Records from a collection

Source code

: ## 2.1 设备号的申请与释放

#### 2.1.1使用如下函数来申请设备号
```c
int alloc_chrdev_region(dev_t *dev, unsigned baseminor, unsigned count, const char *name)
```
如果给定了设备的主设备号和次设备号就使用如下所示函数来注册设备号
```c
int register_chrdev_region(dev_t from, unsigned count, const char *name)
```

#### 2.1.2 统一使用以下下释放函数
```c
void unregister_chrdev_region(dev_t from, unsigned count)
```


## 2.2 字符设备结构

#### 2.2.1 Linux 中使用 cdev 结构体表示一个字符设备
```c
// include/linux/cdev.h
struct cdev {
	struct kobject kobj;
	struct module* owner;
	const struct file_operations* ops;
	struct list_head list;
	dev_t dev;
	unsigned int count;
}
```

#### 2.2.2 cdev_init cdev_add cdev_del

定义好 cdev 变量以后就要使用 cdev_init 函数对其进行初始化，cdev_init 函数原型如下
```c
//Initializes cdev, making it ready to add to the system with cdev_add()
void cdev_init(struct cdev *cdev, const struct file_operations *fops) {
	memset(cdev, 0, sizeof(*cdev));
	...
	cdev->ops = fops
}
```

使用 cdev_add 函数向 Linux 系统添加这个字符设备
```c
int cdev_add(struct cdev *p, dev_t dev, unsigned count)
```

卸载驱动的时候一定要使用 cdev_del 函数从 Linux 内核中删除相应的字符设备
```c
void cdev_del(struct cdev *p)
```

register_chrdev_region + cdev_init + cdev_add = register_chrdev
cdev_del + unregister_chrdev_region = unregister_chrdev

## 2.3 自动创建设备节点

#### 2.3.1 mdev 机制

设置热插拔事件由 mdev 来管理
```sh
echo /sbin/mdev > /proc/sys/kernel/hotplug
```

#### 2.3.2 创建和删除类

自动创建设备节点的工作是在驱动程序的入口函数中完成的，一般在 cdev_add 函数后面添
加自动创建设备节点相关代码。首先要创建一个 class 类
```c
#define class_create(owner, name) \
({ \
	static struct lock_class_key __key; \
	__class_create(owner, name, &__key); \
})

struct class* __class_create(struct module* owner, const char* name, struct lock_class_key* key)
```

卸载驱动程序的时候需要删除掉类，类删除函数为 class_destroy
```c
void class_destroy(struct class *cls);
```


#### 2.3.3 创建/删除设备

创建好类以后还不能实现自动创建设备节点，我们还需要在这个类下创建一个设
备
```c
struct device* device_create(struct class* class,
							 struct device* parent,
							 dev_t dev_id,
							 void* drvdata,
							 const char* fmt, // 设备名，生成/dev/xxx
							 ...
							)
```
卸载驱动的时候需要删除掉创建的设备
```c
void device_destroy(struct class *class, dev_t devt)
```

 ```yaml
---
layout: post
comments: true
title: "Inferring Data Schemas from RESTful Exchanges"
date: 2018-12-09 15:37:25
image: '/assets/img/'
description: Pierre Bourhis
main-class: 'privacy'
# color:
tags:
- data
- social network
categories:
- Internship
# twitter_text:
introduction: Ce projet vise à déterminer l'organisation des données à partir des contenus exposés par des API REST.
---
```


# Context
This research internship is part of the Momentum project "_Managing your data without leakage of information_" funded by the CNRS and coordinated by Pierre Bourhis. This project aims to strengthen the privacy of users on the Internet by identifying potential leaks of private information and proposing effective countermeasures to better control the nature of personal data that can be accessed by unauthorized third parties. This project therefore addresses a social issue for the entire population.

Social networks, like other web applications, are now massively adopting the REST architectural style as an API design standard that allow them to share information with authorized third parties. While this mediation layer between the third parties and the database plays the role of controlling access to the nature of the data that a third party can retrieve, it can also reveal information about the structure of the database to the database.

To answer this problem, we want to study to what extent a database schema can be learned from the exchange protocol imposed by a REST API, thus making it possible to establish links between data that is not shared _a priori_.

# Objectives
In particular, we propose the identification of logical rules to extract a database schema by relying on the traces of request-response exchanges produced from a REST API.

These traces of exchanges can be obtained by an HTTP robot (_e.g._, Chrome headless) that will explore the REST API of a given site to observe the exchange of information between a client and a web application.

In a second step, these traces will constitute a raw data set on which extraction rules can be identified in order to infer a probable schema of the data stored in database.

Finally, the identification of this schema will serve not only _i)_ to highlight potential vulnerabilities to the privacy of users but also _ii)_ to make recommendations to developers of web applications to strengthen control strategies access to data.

Problem: Write out every record verbatim.

Written response:
Source code

: ## 2.1 设备号的申请与释放

#### 2.1.1使用如下函数来申请设备号
```c
int alloc_chrdev_region(dev_t *dev, unsigned baseminor, unsigned count, const char *name)
```
如果给定了设备的主设备号和次设备号就使用如下所示函数来注册设备号
```c
int register_chrdev_region(dev_t from, unsigned count, const char *name)
```

#### 2.1.2 统一使用以下下释放函数
```c
void unregister_chrdev_region(dev_t from, unsigned count)
```


## 2.2 字符设备结构

#### 2.2.1 Linux 中使用 cdev 结构体表示一个字符设备
```c
// include/linux/cdev.h
struct cdev {
	struct kobject kobj;
	struct module* owner;
	const struct file_operations* ops;
	struct list_head list;
	dev_t dev;
	unsigned int count;
}
```

#### 2.2.2 cdev_init cdev_add cdev_del

定义好 cdev 变量以后就要使用 cdev_init 函数对其进行初始化，cdev_init 函数原型如下
```c
//Initializes cdev, making it ready to add to the system with cdev_add()
void cdev_init(struct cdev *cdev, const struct file_operations *fops) {
	memset(cdev, 0, sizeof(*cdev));
	...
	cdev->ops = fops
}
```

使用 cdev_add 函数向 Linux 系统添加这个字符设备
```c
int cdev_add(struct cdev *p, dev_t dev, unsigned count)
```

卸载驱动的时候一定要使用 cdev_del 函数从 Linux 内核中删除相应的字符设备
```c
void cdev_del(struct cdev *p)
```

register_chrdev_region + cdev_init + cdev_add = register_chrdev
cdev_del + unregister_chrdev_region = unregister_chrdev

## 2.3 自动创建设备节点

#### 2.3.1 mdev 机制

设置热插拔事件由 mdev 来管理
```sh
echo /sbin/mdev > /proc/sys/kernel/hotplug
```

#### 2.3.2 创建和删除类

自动创建设备节点的工作是在驱动程序的入口函数中完成的，一般在 cdev_add 函数后面添
加自动创建设备节点相关代码。首先要创建一个 class 类
```c
#define class_create(owner, name) \
({ \
	static struct lock_class_key __key; \
	__class_create(owner, name, &__key); \
})

struct class* __class_create(struct module* owner, const char* name, struct lock_class_key* key)
```

卸载驱动程序的时候需要删除掉类，类删除函数为 class_destroy
```c
void class_destroy(struct class *cls);
```


#### 2.3.3 创建/删除设备

创建好类以后还不能实现自动创建设备节点，我们还需要在这个类下创建一个设
备
```c
struct device* device_create(struct class* class,
							 struct device* parent,
							 dev_t dev_id,
							 void* drvdata,
							 const char* fmt, // 设备名，生成/dev/xxx
							 ...
							)
```
卸载驱动的时候需要删除掉创建的设备
```c
void device_destroy(struct class *class, dev_t devt)
```

 ```yaml
---
layout: post
comments: true
title: "Inferring Data Schemas from RESTful Exchanges"
date: 2018-12-09 15:37:25
image: '/assets/img/'
description: Pierre Bourhis
main-class: 'privacy'
# color:
tags:
- data
- social network
categories:
- Internship
# twitter_text:
introduction: Ce projet vise à déterminer l'organisation des données à partir des contenus exposés par des API REST.
---
```


# Context
This research internship is part of the Momentum project "_Managing your data without leakage of information_" funded by the CNRS and coordinated by Pierre Bourhis. This project aims to strengthen the privacy of users on the Internet by identifying potential leaks of private information and proposing effective countermeasures to better control the nature of personal data that can be accessed by unauthorized third parties. This project therefore addresses a social issue for the entire population.

Social networks, like other web applications, are now massively adopting the REST architectural style as an API design standard that allow them to share information with authorized third parties. While this mediation layer between the third parties and the database plays the role of controlling access to the nature of the data that a third party can retrieve, it can also reveal information about the structure of the database to the database.

To answer this problem, we want to study to what extent a database schema can be learned from the exchange protocol imposed by a REST API, thus making it possible to establish links between data that is not shared _a priori_.

# Objectives
In particular, we propose the identification of logical rules to extract a database schema by relying on the traces of request-response exchanges produced from a REST API.

These traces of exchanges can be obtained by an HTTP robot (_e.g._, Chrome headless) that will explore the REST API of a given site to observe the exchange of information between a client and a web application.

In a second step, these traces will constitute a raw data set on which extraction rules can be identified in order to infer a probable schema of the data stored in database.

Finally, the identification of this schema will serve not only _i)_ to highlight potential vulnerabilities to the privacy of users but also _ii)_ to make recommendations to developers of web applications to strengthen control strategies access to data.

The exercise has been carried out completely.